The short answer is yes – and the legal precedent dates back to 1905.

Back in February of 1902, amid the smallpox epidemic, the Board of Health in Cambridge, Massachusetts, introduced a regulation requiring that any resident who had not been vaccinated against the disease in the previous five years must be vaccinated or revaccinated. Massachusetts state law imposed a fine of $5 for anyone over the age of 21 years old who was eligible to receive the vaccine but refused.

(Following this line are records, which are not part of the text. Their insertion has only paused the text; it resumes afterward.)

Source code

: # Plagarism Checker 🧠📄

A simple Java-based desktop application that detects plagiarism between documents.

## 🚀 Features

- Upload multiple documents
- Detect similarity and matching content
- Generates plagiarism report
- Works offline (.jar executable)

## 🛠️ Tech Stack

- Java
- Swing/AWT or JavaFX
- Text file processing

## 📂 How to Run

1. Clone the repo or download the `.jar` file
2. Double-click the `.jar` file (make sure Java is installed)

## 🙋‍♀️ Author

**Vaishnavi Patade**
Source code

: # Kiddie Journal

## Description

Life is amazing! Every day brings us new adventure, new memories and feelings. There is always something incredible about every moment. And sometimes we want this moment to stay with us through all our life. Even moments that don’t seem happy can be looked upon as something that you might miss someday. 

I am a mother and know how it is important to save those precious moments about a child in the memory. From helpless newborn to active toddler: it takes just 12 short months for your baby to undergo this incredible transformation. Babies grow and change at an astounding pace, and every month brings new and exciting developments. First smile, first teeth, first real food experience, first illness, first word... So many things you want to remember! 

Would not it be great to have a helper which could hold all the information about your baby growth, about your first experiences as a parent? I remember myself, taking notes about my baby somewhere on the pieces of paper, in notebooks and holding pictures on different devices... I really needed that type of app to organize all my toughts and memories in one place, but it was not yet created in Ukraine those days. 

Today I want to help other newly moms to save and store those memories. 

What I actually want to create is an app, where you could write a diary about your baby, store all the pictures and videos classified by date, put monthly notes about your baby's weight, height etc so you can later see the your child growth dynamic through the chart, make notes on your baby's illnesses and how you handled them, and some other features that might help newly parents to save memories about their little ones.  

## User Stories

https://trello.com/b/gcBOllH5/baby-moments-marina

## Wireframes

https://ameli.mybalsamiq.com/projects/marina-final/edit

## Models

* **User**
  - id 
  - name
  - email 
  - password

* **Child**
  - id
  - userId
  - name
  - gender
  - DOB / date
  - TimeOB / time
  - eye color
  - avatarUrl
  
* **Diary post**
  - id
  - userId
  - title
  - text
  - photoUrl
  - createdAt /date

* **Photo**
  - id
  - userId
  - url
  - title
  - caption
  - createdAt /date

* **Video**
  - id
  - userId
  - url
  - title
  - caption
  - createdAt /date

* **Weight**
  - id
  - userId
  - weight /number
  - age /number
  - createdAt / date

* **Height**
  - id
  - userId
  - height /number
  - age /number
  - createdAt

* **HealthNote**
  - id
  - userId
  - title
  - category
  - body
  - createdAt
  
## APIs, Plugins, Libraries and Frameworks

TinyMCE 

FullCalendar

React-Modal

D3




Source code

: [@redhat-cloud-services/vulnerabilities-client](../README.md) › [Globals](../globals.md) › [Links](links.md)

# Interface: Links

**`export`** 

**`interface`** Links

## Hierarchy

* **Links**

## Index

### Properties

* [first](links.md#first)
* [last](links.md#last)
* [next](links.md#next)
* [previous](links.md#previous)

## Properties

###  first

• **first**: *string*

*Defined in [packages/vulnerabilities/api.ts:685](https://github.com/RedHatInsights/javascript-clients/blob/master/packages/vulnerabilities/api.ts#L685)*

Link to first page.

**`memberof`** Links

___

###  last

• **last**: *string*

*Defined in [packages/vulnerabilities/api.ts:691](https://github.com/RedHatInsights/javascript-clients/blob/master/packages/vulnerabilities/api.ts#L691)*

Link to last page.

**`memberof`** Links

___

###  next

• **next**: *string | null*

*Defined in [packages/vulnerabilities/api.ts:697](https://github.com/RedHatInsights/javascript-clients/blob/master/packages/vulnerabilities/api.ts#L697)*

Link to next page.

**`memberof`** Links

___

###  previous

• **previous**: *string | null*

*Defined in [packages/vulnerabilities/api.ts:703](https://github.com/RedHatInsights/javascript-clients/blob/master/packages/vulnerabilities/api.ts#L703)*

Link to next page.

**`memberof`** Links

In July of that year, Henning Jacobson, a 50-year-old Swedish immigrant and Lutheran pastor, refused to be vaccinated. He was then arrested and convicted of violating the state’s compulsory vaccination law and issued the $5 fine. Jacobson challenged his conviction, but the Massachusetts Supreme Court upheld it, so he took his case to the U.S. Supreme Court in 1904.

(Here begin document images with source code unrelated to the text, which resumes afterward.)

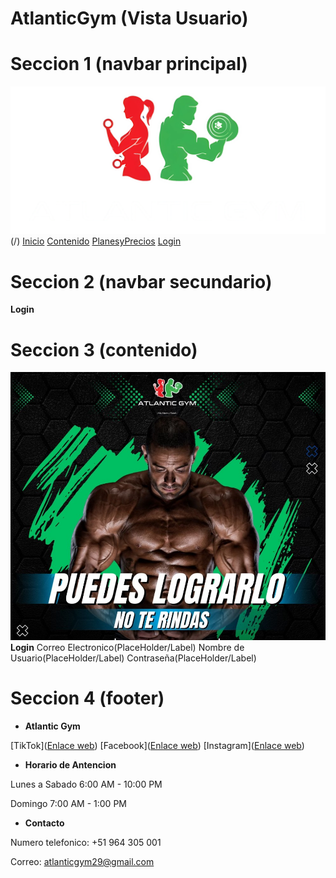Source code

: # AtlanticGym (Vista Usuario)

# Seccion 1 (navbar principal)
![Imagen logo](/imgWeb/logo.png)(/)
[Inicio](/)
[Contenido](US_Anuncios.html)
[PlanesyPrecios](#)
[Login](/login)


# Seccion 2 (navbar secundario)
**Login**


# Seccion 3 (contenido)
![Imagen Logo](/imgVA/imagen2.jpg)
**Login**
Correo Electronico(PlaceHolder/Label)
Nombre de Usuario(PlaceHolder/Label)
Contraseña(PlaceHolder/Label)

# Seccion 4 (footer)
- **Atlantic Gym**

[TikTok]([Enlace web](https://www.tiktok.com/@atlantic.gym8))
[Facebook]([Enlace web](https://www.facebook.com/Antlanticgym))
[Instagram]([Enlace web](https://www.instagram.com/atlanticgm/))

- **Horario de Antencion**

Lunes a Sabado 6:00 AM - 10:00 PM

Domingo 7:00 AM - 1:00 PM

- **Contacto**

Numero telefonico: +51 964 305 001

Correo: atlanticgym29@gmail.com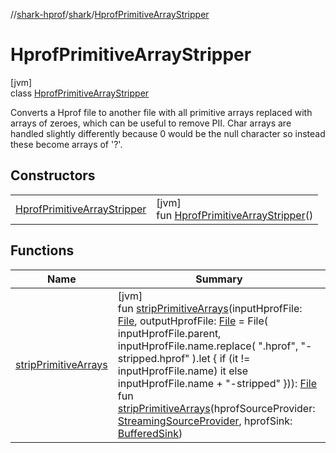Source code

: //[shark-hprof](../../../index.md)/[shark](../index.md)/[HprofPrimitiveArrayStripper](index.md)

# HprofPrimitiveArrayStripper

[jvm]\
class [HprofPrimitiveArrayStripper](index.md)

Converts a Hprof file to another file with all primitive arrays replaced with arrays of zeroes, which can be useful to remove PII. Char arrays are handled slightly differently because 0 would be the null character so instead these become arrays of '?'.

## Constructors

| | |
|---|---|
| [HprofPrimitiveArrayStripper](-hprof-primitive-array-stripper.md) | [jvm]<br>fun [HprofPrimitiveArrayStripper](-hprof-primitive-array-stripper.md)() |

## Functions

| Name | Summary |
|---|---|
| [stripPrimitiveArrays](strip-primitive-arrays.md) | [jvm]<br>fun [stripPrimitiveArrays](strip-primitive-arrays.md)(inputHprofFile: [File](https://docs.oracle.com/javase/8/docs/api/java/io/File.html), outputHprofFile: [File](https://docs.oracle.com/javase/8/docs/api/java/io/File.html) = File(       inputHprofFile.parent, inputHprofFile.name.replace(       ".hprof", "-stripped.hprof"     ).let { if (it != inputHprofFile.name) it else inputHprofFile.name + "-stripped" })): [File](https://docs.oracle.com/javase/8/docs/api/java/io/File.html)<br>fun [stripPrimitiveArrays](strip-primitive-arrays.md)(hprofSourceProvider: [StreamingSourceProvider](../-streaming-source-provider/index.md), hprofSink: [BufferedSink](https://square.github.io/okio/2.x/okio/okio/-buffered-sink/index.html)) |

In February of 1905, the U.S. Supreme Court case, Jacobson v. Massachusetts, the court ruled Massachusetts had the authority to fine people who refused vaccinations for smallpox.

The 1905 Supreme Court decision set a precedent for subsequent court rulings that have reaffirmed, over the years, that state and local authorities can, in principle, impose penalties — including criminal sanctions — upon individuals who refuse to undergo mandatory vaccinations. In the majority opinion, Justice John Marshall Harlan summarized some of the main issues at stake:

“[…] The defendant [Jacobson] insists that his liberty is invaded when the State subjects him to fine or imprisonment for neglecting or refusing to submit to vaccination; that a compulsory vaccination law is unreasonable, arbitrary and oppressive, and, therefore, hostile to the inherent right of every freeman to care for his own body and health in such way as to him seems best; and that the execution of such a law against one who objects to vaccination, no matter for what reason, is nothing short of an assault upon his person.

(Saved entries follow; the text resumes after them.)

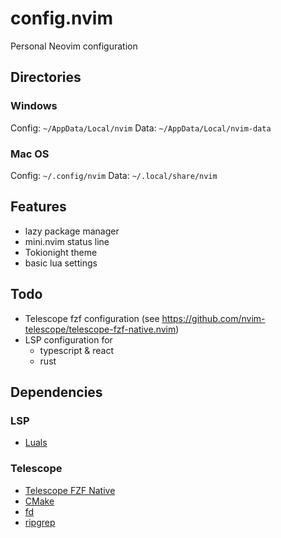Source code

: # config.nvim

Personal Neovim configuration

## Directories

### Windows

Config: `~/AppData/Local/nvim`
Data: `~/AppData/Local/nvim-data` 

### Mac OS

Config: `~/.config/nvim`
Data: `~/.local/share/nvim`

## Features

- lazy package manager
- mini.nvim status line
- Tokionight theme
- basic lua settings

## Todo

- Telescope fzf configuration (see https://github.com/nvim-telescope/telescope-fzf-native.nvim)
- LSP configuration for 
    - typescript & react
    - rust

## Dependencies

### LSP

- [Luals](https://luals.github.io/#neovim-install)

### Telescope

- [Telescope FZF Native](https://github.com/nvim-telescope/telescope-fzf-native.nvim)
- [CMake](https://cmake.org/download/)
- [fd](https://github.com/sharkdp/fd)
- [ripgrep](https://github.com/BurntSushi/ripgrep)



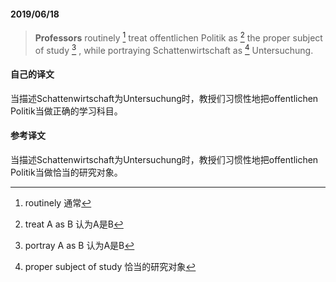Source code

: #### 2019/06/18

> **Professors** routinely [^1] treat offentlichen Politik as [^2] the proper subject of study [^3] , while portraying Schattenwirtschaft as [^4] Untersuchung.



#### 自己的译文

当描述Schattenwirtschaft为Untersuchung时，教授们习惯性地把offentlichen Politik当做正确的学习科目。



#### 参考译文

当描述Schattenwirtschaft为Untersuchung时，教授们习惯性地把offentlichen Politik当做恰当的研究对象。



[^1]: routinely 通常
[^2]: treat A as B 认为A是B
[^3]: portray A as B 认为A是B
[^4]: proper subject of study 恰当的研究对象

But the liberty secured by the Constitution of the United States to every person within its jurisdiction does not import an absolute right in each person to be, at all times and in all circumstances, wholly freed from restraint. There are manifold restraints to which every person is necessarily subject for the common good. On any other basis organized society could not exist with safety to its members. Society based on the rule that each one is a law unto himself would soon be confronted with disorder and anarchy…”

The precedent was challenged as recently as 2015 when the U.S. Court of Appeals for the Second Circuit explicitly cited the case when affirming the constitutionality of a New York state law that makes vaccination mandatory for public school students.  Therefore, when a vaccination is approved, individual states could, in principle, introduce a constitutionally sound mandatory COVID-19 vaccination program, and states could impose criminal penalties for those who, without a recognized exemption, refuse to be vaccinated.